A cela s’ajoute surtout le chantier de la dépense publique à qui Bercy promet « une maîtrise inédite » selon la Cour. Si l’on exclut la charge d’intérêt – promise à une forte hausse – et les mesures de relance ou de soutien, il faudrait une progression en volume (hors inflation) de 0,4 % par an entre 2023 et 2027. Cela a pu arriver par le passé – en 2015 ou en 2018 – mais « il serait inédit qu’une telle modération s’impose quatre années de suite ».
Economies massives
La Cour compare cet objectif avec ce qui s’est passé lors de la décennie précédente avant la crise sanitaire, entre 2010 et 2019, période durant laquelle la dépense publique avait grimpé de 1,2 %. « Ramener le taux de croissance de la dépense de 1,2 % à 0,4 % signifie qu’il faut trouver chaque année 12 milliards d’économies soit, en cumulé à l’horizon 2027, près de 60 milliards d’euros », est-il écrit dans le rapport. « On n’arrivera pas à un effort de cette ampleur si on ne mène pas une revue des dépenses sur la durée », prévient Pierre Moscovici, qui fait des propositions en la matière dans le rapport.
A contrario, la marche est si haute qu’une « nouvelle baisse discrétionnaire des prélèvements obligatoires ne paraît pas judicieuse » selon le document. Emmanuel Macron, qui a affirmé vouloir baisser les impôts de 2 milliards d’euros pour les classes moyennes , appréciera.

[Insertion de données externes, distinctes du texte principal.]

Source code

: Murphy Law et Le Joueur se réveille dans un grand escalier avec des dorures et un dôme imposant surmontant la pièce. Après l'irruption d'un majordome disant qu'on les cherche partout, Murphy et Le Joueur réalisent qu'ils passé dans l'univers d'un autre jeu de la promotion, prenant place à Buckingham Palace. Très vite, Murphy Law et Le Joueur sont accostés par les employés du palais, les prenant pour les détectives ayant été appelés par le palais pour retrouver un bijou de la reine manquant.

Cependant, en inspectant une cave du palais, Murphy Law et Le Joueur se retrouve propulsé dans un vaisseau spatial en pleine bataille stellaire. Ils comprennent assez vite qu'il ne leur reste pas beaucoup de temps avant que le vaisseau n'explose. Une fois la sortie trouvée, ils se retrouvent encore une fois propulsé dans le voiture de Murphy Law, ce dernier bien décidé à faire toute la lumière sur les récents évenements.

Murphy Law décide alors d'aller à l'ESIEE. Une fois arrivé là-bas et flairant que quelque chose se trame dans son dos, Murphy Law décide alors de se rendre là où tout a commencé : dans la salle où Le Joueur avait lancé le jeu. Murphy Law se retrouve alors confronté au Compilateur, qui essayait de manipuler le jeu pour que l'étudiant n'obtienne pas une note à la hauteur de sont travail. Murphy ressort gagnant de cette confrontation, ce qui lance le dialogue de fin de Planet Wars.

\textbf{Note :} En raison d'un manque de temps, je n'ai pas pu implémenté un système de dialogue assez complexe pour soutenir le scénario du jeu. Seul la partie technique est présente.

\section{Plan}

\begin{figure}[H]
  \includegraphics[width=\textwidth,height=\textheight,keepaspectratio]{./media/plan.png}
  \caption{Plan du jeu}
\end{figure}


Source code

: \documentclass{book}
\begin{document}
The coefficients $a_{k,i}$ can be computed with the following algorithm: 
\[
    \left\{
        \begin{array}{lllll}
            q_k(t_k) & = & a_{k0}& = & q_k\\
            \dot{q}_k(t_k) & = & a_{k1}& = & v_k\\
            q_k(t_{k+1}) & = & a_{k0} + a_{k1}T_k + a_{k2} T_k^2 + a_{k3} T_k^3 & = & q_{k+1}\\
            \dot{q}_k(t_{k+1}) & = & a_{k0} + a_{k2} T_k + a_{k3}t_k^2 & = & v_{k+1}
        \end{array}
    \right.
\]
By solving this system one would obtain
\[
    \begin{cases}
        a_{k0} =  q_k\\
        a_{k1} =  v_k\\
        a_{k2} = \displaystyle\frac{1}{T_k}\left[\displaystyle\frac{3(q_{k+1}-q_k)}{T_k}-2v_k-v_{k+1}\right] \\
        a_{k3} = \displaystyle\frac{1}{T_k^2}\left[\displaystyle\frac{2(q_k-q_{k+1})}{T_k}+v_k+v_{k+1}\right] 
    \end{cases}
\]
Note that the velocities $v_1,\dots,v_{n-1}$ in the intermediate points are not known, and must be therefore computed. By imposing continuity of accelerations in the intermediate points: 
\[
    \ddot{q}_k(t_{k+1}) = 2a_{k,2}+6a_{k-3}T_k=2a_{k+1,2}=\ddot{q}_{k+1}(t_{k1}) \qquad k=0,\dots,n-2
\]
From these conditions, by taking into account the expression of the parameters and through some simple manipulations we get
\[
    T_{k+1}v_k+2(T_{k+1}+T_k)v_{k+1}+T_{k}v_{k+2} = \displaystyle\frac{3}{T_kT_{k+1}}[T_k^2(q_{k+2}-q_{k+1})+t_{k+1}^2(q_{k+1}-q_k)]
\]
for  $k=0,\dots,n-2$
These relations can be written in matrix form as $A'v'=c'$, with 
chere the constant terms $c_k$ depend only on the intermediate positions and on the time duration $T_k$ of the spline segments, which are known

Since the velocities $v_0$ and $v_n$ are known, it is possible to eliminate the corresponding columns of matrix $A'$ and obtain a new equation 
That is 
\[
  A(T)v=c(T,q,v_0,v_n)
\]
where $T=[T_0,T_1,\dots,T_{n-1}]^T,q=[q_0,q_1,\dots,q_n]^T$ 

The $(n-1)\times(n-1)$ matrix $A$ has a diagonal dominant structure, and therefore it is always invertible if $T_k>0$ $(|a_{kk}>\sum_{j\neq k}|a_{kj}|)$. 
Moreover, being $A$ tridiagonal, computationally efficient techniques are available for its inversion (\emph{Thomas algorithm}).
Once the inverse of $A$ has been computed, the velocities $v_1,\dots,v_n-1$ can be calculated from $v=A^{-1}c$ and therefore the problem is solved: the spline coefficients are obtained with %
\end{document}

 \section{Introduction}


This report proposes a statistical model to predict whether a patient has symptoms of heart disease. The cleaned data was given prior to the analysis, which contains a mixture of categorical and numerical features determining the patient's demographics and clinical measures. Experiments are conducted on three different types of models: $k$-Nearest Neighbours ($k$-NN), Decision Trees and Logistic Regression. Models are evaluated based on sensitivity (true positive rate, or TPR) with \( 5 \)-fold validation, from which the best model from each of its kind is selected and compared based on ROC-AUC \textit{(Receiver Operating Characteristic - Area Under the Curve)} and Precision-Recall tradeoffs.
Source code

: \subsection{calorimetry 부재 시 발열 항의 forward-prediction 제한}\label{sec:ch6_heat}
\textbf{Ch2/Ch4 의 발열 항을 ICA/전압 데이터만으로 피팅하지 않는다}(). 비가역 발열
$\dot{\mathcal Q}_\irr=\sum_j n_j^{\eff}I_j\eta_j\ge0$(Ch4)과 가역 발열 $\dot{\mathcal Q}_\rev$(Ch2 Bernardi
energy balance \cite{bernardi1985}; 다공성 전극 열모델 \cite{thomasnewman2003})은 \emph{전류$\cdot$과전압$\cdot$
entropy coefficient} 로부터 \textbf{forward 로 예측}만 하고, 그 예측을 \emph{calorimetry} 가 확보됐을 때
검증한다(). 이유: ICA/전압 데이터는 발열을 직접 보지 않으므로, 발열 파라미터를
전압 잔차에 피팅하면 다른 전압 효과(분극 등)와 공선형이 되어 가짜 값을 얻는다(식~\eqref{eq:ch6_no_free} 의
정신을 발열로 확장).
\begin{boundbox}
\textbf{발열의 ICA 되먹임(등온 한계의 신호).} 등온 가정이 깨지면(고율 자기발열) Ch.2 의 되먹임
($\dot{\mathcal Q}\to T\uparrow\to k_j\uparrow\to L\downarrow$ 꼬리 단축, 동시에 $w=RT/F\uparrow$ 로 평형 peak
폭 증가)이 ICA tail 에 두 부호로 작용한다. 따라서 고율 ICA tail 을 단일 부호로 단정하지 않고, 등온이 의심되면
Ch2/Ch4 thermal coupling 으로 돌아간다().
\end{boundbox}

En tout état de cause, ces deux montagnes qui se dressent devant les ambitions gouvernementales pourraient radicalement changer le paysage budgétaire à l’horizon 2027. La Cour des comptes a calculé l’impact d’une croissance moins forte que prévu (1,4 % par an entre 2024 et 2027 comme le prévoient les économistes, et non le +1,7 % de Bercy) et d’une maîtrise de la dépense moitié moindre que ce qui est anticipé : cela « aboutirait à une dette de 116,1 points de PIB en 2027, soit près de 8 points au-dessus du scénario » du gouvernement.